Code for ICML2025 Paper ["X-Transfer Attacks: Towards Super Transferable Adversarial Attacks on CLIP"](https://arxiv.org/pdf/2505.05528)

---

## X-TransferBench
**X-TransferBench** is an open-source benchmark that offers a comprehensive collection of Universal Adversarial Perturbations (UAPs) capable of achieving super adversarial transferability. These UAPs can simultaneously transfer **across data distributions, domains, model architectures**, and **downstream tasks**. In essence, they are perturbations that can convert virtually *any input sample* into an adversarial example—effective against *any model* and *any task*.

---
## Installation

```shell
git clone https://github.com/hanxunh/XTransferBench.git
cd XTransferBench
pip3 install .
```

---
## Usage
```python
import XTransferBench
import XTransferBench.zoo

# List threat models
print(XTransferBench.zoo.list_threat_model())

# List UAPs under L_inf threat model
print(XTransferBench.zoo.list_attacker('linf_non_targeted'))

# Load X-Transfer with the Large search space (N=64) non-targeted
attacker = XTransferBench.zoo.load_attacker('linf_non_targeted', 'xtransfer_large_linf_eps12_non_targeted')

# Perturbe images to adversarial example
images = # Tensor [b, 3, h, w]
adv_images = attacker(images) 
```

---
## Demo

We provide a web demo using X-TransferBench that allows you to transform any image into an adversarial example using our curated collection of UAPs and TUAPs. You can access the demo at the link below. Once generated, the adversarial example can be tested on any model and task of your choice.
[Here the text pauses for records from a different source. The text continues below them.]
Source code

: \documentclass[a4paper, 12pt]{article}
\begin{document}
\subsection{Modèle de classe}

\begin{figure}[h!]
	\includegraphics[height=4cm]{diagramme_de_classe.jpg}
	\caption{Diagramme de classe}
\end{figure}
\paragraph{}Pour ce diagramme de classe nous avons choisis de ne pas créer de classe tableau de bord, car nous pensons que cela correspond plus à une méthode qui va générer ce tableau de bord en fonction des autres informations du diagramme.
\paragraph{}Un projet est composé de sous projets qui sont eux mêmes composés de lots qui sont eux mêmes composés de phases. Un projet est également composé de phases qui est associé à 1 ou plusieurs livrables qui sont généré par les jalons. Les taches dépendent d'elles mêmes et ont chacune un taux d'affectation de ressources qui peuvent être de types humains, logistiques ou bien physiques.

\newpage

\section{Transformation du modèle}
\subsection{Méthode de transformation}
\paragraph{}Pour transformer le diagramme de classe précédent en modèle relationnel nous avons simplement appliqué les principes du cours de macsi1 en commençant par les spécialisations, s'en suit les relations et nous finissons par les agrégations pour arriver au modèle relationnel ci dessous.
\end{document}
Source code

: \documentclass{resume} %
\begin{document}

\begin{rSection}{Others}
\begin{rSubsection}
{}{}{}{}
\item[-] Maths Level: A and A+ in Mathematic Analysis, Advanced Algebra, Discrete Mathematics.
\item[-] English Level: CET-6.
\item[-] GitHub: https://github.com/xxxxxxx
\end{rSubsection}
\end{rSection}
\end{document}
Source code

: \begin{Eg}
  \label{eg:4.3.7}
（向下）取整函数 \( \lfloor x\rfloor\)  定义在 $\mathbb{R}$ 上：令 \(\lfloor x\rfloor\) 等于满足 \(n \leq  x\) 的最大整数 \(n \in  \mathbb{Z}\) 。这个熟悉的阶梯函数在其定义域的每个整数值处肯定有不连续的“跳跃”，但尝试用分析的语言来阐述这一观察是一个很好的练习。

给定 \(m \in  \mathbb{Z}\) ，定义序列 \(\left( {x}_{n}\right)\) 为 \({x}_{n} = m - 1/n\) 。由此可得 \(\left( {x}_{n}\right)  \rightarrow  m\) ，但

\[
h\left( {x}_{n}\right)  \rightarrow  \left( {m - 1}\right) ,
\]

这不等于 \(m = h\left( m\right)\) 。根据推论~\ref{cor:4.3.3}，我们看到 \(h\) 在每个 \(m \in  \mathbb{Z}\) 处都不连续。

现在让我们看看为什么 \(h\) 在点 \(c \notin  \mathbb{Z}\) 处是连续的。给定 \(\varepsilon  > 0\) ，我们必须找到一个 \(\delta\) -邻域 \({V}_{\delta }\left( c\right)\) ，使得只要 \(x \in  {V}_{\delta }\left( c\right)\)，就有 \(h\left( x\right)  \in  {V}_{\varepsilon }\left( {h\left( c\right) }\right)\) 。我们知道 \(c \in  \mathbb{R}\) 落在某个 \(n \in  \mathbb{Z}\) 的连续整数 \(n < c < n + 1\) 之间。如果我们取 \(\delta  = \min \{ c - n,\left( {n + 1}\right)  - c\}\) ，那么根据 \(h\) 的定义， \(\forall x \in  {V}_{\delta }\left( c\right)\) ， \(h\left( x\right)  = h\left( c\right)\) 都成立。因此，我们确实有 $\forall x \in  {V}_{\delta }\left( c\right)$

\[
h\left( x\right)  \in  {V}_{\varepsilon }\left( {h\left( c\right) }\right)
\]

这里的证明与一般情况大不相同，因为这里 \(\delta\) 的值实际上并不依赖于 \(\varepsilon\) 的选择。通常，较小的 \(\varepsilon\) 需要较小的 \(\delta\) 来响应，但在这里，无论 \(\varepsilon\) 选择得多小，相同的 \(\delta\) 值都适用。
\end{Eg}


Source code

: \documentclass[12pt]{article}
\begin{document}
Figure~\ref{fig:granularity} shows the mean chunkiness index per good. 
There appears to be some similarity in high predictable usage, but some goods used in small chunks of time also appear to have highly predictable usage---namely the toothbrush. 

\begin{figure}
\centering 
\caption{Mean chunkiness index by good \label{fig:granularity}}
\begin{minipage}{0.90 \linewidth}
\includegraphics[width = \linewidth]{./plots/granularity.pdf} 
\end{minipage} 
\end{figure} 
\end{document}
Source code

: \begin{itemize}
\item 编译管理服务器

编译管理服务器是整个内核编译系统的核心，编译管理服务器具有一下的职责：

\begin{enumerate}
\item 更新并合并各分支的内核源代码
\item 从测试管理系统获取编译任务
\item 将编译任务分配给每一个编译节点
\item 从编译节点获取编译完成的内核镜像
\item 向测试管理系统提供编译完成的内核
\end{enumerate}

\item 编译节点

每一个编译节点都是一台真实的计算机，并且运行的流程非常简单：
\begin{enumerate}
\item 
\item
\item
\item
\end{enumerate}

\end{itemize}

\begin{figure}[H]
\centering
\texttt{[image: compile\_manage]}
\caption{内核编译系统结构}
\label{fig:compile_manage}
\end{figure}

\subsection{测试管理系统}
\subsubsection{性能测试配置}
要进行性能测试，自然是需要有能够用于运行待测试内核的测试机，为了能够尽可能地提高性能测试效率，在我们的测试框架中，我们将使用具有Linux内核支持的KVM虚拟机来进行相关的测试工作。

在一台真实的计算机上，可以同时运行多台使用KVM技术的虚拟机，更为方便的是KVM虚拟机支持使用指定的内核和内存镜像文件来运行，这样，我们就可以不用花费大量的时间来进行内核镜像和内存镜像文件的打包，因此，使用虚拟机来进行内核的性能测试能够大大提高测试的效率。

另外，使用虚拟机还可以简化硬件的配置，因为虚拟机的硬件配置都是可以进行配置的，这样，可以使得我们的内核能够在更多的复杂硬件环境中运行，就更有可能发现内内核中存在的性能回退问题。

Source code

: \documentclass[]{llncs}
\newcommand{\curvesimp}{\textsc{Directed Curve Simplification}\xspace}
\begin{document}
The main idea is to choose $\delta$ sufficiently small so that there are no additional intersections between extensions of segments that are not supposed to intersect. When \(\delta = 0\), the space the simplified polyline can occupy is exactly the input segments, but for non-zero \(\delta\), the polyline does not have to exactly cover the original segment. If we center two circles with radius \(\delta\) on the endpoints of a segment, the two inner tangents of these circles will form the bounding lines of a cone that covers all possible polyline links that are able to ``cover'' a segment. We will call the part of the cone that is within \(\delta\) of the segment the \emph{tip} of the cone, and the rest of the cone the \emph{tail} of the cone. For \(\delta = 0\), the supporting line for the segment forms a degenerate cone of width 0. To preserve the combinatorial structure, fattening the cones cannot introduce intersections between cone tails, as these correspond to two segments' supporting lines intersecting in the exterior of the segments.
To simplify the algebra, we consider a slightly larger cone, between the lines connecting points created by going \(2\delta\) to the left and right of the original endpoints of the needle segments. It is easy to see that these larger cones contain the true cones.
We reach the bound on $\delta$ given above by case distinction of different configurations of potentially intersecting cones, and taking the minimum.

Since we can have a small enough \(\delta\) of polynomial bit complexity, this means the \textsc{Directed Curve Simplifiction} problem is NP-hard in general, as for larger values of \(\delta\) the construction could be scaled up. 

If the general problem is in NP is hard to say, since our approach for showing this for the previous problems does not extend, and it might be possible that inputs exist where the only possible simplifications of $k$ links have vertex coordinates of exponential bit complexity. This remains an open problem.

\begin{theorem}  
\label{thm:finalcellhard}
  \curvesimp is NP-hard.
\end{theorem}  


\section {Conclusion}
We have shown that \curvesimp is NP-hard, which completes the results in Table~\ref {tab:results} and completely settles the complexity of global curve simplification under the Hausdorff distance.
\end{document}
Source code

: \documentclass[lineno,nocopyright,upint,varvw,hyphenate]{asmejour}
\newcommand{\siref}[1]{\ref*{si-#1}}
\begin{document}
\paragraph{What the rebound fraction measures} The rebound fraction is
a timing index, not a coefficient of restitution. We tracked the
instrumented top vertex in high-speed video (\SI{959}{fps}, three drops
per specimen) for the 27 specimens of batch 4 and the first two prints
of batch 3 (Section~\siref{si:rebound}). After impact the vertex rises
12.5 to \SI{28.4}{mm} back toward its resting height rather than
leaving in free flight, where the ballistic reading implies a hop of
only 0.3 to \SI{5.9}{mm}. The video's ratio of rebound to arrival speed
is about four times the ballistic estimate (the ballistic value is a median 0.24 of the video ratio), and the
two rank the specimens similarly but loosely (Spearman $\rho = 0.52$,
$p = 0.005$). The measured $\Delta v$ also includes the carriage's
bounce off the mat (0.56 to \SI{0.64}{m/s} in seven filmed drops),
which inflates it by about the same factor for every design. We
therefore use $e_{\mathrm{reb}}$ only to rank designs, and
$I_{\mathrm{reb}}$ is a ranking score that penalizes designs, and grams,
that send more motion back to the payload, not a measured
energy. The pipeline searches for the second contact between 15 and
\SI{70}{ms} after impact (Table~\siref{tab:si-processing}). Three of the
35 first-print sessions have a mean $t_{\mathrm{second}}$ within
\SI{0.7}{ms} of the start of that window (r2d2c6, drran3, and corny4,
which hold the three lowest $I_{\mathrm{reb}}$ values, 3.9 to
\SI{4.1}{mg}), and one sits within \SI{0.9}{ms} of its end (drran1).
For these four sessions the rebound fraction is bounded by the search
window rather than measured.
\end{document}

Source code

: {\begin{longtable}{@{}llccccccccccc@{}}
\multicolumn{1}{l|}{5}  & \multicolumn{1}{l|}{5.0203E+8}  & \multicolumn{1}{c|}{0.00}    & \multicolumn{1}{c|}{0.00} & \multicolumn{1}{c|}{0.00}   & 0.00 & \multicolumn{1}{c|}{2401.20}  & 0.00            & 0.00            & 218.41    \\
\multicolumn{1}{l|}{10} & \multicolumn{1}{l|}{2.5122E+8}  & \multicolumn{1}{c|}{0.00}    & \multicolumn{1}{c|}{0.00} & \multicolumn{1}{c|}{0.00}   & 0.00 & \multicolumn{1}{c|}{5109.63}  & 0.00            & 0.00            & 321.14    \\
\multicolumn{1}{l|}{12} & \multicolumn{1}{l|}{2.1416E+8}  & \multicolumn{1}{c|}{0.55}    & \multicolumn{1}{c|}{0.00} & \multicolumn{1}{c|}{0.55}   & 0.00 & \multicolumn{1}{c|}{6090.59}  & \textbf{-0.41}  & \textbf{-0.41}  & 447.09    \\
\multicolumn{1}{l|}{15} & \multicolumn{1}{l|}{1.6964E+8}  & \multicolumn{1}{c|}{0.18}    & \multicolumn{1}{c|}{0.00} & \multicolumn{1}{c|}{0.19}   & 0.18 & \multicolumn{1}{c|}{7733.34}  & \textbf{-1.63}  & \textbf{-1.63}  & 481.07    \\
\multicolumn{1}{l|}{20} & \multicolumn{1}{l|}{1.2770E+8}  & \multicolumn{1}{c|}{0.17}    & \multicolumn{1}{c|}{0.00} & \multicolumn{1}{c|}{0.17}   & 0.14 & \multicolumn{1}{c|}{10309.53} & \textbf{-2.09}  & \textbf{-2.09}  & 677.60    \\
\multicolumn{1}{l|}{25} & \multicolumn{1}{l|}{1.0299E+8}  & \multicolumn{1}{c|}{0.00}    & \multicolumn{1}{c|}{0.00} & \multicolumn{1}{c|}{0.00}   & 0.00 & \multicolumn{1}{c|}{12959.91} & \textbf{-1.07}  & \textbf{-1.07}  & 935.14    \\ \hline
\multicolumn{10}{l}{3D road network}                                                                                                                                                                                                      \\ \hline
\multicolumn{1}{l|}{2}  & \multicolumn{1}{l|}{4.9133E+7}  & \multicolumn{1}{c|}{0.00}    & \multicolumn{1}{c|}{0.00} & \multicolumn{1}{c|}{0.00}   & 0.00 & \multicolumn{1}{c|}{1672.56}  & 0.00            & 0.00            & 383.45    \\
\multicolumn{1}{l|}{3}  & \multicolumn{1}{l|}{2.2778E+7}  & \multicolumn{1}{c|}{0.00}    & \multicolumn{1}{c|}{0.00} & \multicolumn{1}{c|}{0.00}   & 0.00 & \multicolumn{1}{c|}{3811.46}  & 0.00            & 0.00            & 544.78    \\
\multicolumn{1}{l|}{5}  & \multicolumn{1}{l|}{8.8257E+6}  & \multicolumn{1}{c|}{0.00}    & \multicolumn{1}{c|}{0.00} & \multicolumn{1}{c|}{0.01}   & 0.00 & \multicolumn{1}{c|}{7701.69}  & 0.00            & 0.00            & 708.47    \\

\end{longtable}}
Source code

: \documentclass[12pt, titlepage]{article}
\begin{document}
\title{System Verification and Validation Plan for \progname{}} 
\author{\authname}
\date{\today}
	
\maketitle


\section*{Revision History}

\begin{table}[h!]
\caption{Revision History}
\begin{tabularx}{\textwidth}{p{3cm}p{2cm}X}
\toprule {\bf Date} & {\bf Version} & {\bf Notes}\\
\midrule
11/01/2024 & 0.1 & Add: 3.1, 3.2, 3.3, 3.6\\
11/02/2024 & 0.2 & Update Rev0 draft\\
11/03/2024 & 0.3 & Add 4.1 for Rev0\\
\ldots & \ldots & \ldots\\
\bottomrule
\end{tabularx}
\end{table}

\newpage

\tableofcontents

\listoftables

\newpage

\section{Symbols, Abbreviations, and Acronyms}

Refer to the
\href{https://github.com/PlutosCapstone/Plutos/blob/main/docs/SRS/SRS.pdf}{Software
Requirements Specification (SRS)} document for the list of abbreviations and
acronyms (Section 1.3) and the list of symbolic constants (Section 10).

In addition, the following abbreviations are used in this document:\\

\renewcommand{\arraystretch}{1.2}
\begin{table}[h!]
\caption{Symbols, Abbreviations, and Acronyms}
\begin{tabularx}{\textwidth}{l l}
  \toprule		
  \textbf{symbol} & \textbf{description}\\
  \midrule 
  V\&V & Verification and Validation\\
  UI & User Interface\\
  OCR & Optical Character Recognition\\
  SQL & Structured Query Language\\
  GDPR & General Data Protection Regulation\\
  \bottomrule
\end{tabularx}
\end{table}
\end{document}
- [Huggingface Spaces](https://huggingface.co/spaces/hanxunh/XTransferBench-UAP-Linf)

---
## UAPs/TUAPs Collections
- **L_inf Non-Targeted:** Refer to [collections/l_inf_non_targeted.md](collections/l_inf_non_targeted.md) for configuration details.
- **L_inf Targeted:** Refer to [collections/l_inf_targeted.md](collections/l_inf_targeted.md) for configuration details.
- **L_2 Non-Targeted:** Refer to [collections/l_2_non_targeted.md](collections/l_2_non_targeted.md) for configuration details.
- **L_2 Targeted:** Refer to [collections/l_2_targeted.md](collections/l_2_targeted.md) for configuration details.


---
## Reproduce results from the paper


The repository includes sample code and all necessary files to reproduce the results reported in the paper.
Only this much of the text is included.